Start of Data shown
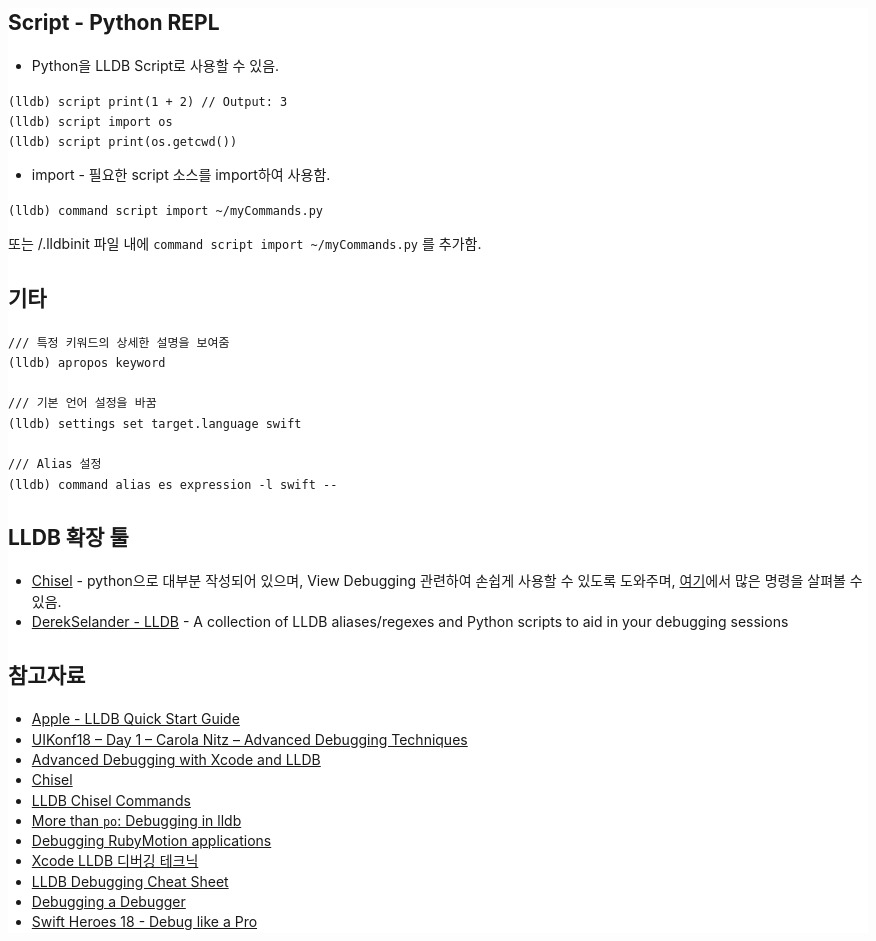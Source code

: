 ## Script - Python REPL

* Python을 LLDB Script로 사용할 수 있음.

```
(lldb) script print(1 + 2) // Output: 3
(lldb) script import os
(lldb) script print(os.getcwd())
```

* import - 필요한 script 소스를 import하여 사용함.

```
(lldb) command script import ~/myCommands.py
```

또는 /.lldbinit 파일 내에 `command script import ~/myCommands.py` 를 추가함.

## 기타

```
/// 특정 키워드의 상세한 설명을 보여줌
(lldb) apropos keyword

/// 기본 언어 설정을 바꿈
(lldb) settings set target.language swift

/// Alias 설정
(lldb) command alias es expression -l swift --
```

## LLDB 확장 툴

* [Chisel](https://github.com/facebook/chisel) - python으로 대부분 작성되어 있으며, View Debugging 관련하여 손쉽게 사용할 수 있도록 도와주며, [여기](https://kapeli.com/cheat_sheets/LLDB_Chisel_Commands.docset/Contents/Resources/Documents/index)에서 많은 명령을 살펴볼 수 있음.
* [DerekSelander - LLDB](https://github.com/DerekSelander/LLDB) - A collection of LLDB aliases/regexes and Python scripts to aid in your debugging sessions


## 참고자료

* [Apple - LLDB Quick Start Guide](https://developer.apple.com/library/archive/documentation/IDEs/Conceptual/gdb_to_lldb_transition_guide/document/Introduction.html#//apple_ref/doc/uid/TP40012917-CH1-SW1)
* [UIKonf18 – Day 1 – Carola Nitz – Advanced Debugging Techniques](https://www.youtube.com/watch?v=578YdS2sNqk)
* [Advanced Debugging with Xcode and LLDB](https://developer.apple.com/videos/play/wwdc2018/412)
* [Chisel](https://github.com/facebook/chisel)
* [LLDB Chisel Commands](https://kapeli.com/cheat_sheets/LLDB_Chisel_Commands.docset/Contents/Resources/Documents/index)
* [More than `po`: Debugging in lldb](https://www.slideshare.net/micheletitolo/more-than-po-debugging-in-lldb)
* [Debugging RubyMotion applications](http://ruby-korea.github.io/RubyMotionDocumentation/articles/debugging/)
* [Xcode LLDB 디버깅 테크닉](https://www.letmecompile.com/xcode-lldb-%EB%94%94%EB%B2%84%EA%B9%85-%ED%85%8C%ED%81%AC%EB%8B%89/)
* [LLDB Debugging Cheat Sheet](https://gist.github.com/alanzeino/82713016fd6229ea43a8)
* [Debugging a Debugger](http://idrisr.com/2015/10/12/debugging-a-debugger.html)
* [Swift Heroes 18 - Debug like a Pro](https://youtu.be/RKEh640oFPM)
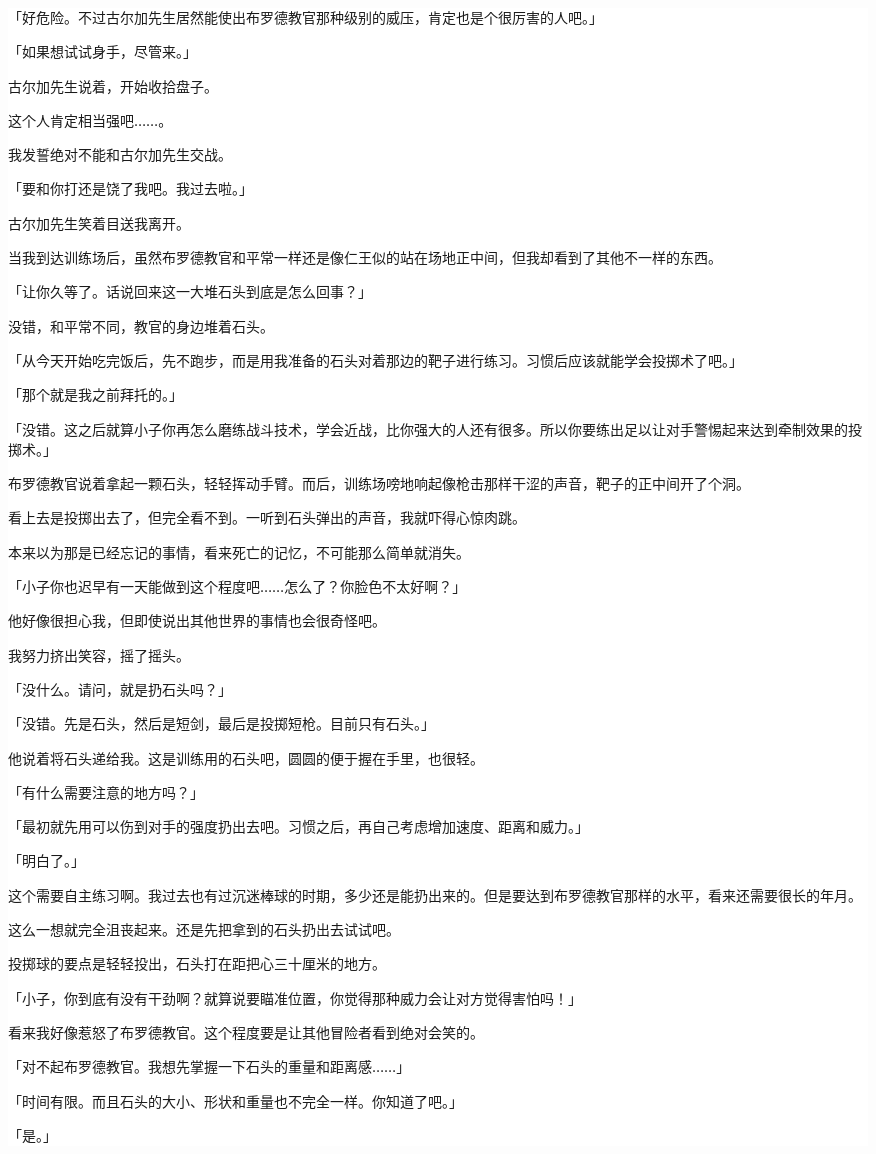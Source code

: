 「好危险。不过古尔加先生居然能使出布罗德教官那种级别的威压，肯定也是个很厉害的人吧。」

「如果想试试身手，尽管来。」

古尔加先生说着，开始收拾盘子。

这个人肯定相当强吧……。

我发誓绝对不能和古尔加先生交战。

「要和你打还是饶了我吧。我过去啦。」

古尔加先生笑着目送我离开。

当我到达训练场后，虽然布罗德教官和平常一样还是像仁王似的站在场地正中间，但我却看到了其他不一样的东西。

「让你久等了。话说回来这一大堆石头到底是怎么回事？」

没错，和平常不同，教官的身边堆着石头。

「从今天开始吃完饭后，先不跑步，而是用我准备的石头对着那边的靶子进行练习。习惯后应该就能学会投掷术了吧。」

「那个就是我之前拜托的。」

「没错。这之后就算小子你再怎么磨练战斗技术，学会近战，比你强大的人还有很多。所以你要练出足以让对手警惕起来达到牵制效果的投掷术。」

布罗德教官说着拿起一颗石头，轻轻挥动手臂。而后，训练场嗙地响起像枪击那样干涩的声音，靶子的正中间开了个洞。

看上去是投掷出去了，但完全看不到。一听到石头弹出的声音，我就吓得心惊肉跳。

本来以为那是已经忘记的事情，看来死亡的记忆，不可能那么简单就消失。

「小子你也迟早有一天能做到这个程度吧……怎么了？你脸色不太好啊？」

他好像很担心我，但即使说出其他世界的事情也会很奇怪吧。

我努力挤出笑容，摇了摇头。

「没什么。请问，就是扔石头吗？」

「没错。先是石头，然后是短剑，最后是投掷短枪。目前只有石头。」

他说着将石头递给我。这是训练用的石头吧，圆圆的便于握在手里，也很轻。

「有什么需要注意的地方吗？」

「最初就先用可以伤到对手的强度扔出去吧。习惯之后，再自己考虑增加速度、距离和威力。」

「明白了。」

这个需要自主练习啊。我过去也有过沉迷棒球的时期，多少还是能扔出来的。但是要达到布罗德教官那样的水平，看来还需要很长的年月。

这么一想就完全沮丧起来。还是先把拿到的石头扔出去试试吧。

投掷球的要点是轻轻投出，石头打在距把心三十厘米的地方。

「小子，你到底有没有干劲啊？就算说要瞄准位置，你觉得那种威力会让对方觉得害怕吗！」

看来我好像惹怒了布罗德教官。这个程度要是让其他冒险者看到绝对会笑的。

「对不起布罗德教官。我想先掌握一下石头的重量和距离感……」

「时间有限。而且石头的大小、形状和重量也不完全一样。你知道了吧。」

「是。」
End of Data shown
• Problem:
With the first line being the one containing "또는 /.lldbinit 파일" and the last line the one containing "## LLDB 확장 툴", transcribe exactly the lines above that fall in that range.

• Response area:
또는 /.lldbinit 파일 내에 `command script import ~/myCommands.py` 를 추가함.

## 기타

```
/// 특정 키워드의 상세한 설명을 보여줌
(lldb) apropos keyword

/// 기본 언어 설정을 바꿈
(lldb) settings set target.language swift

/// Alias 설정
(lldb) command alias es expression -l swift --
```

## LLDB 확장 툴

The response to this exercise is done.